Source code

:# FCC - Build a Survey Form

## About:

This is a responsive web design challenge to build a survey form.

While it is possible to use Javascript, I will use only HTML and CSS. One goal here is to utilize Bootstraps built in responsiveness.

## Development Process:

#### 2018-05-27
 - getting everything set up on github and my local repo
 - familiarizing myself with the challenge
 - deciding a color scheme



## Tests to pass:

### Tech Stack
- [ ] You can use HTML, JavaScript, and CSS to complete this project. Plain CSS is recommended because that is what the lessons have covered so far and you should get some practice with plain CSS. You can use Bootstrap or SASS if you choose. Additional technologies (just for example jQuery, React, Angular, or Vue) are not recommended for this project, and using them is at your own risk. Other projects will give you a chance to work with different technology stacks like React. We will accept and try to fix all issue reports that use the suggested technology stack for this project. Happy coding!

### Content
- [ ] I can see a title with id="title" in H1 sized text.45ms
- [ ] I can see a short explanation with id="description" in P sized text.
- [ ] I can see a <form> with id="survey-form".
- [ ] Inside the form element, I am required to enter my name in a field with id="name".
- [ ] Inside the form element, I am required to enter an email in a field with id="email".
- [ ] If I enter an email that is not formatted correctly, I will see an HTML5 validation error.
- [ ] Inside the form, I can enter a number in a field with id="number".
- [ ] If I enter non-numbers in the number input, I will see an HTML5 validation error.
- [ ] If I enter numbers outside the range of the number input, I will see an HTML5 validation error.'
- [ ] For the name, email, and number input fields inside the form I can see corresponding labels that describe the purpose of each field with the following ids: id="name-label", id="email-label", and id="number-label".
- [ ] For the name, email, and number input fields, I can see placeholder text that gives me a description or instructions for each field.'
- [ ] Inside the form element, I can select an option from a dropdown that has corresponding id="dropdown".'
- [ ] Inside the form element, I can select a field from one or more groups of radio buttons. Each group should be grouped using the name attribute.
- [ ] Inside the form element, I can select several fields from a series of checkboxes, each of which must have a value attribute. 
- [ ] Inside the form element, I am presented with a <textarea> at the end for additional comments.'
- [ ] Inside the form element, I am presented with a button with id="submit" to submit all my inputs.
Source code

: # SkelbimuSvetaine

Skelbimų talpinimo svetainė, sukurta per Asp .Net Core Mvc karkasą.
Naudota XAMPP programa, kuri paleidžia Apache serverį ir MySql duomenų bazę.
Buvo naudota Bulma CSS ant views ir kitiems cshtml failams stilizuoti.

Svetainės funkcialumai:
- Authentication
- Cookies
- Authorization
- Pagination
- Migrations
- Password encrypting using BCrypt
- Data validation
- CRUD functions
--------------------------------
Transcribe, exactly and without additions, the lines of the records above, beginning with the line that contains "- familiarizing myself with the challenge" and ending with the line that contains "- [ ] Inside the form, I", both included.

 - familiarizing myself with the challenge
 - deciding a color scheme



## Tests to pass:

### Tech Stack
- [ ] You can use HTML, JavaScript, and CSS to complete this project. Plain CSS is recommended because that is what the lessons have covered so far and you should get some practice with plain CSS. You can use Bootstrap or SASS if you choose. Additional technologies (just for example jQuery, React, Angular, or Vue) are not recommended for this project, and using them is at your own risk. Other projects will give you a chance to work with different technology stacks like React. We will accept and try to fix all issue reports that use the suggested technology stack for this project. Happy coding!

### Content
- [ ] I can see a title with id="title" in H1 sized text.45ms
- [ ] I can see a short explanation with id="description" in P sized text.
- [ ] I can see a <form> with id="survey-form".
- [ ] Inside the form element, I am required to enter my name in a field with id="name".
- [ ] Inside the form element, I am required to enter an email in a field with id="email".
- [ ] If I enter an email that is not formatted correctly, I will see an HTML5 validation error.
- [ ] Inside the form, I can enter a number in a field with id="number".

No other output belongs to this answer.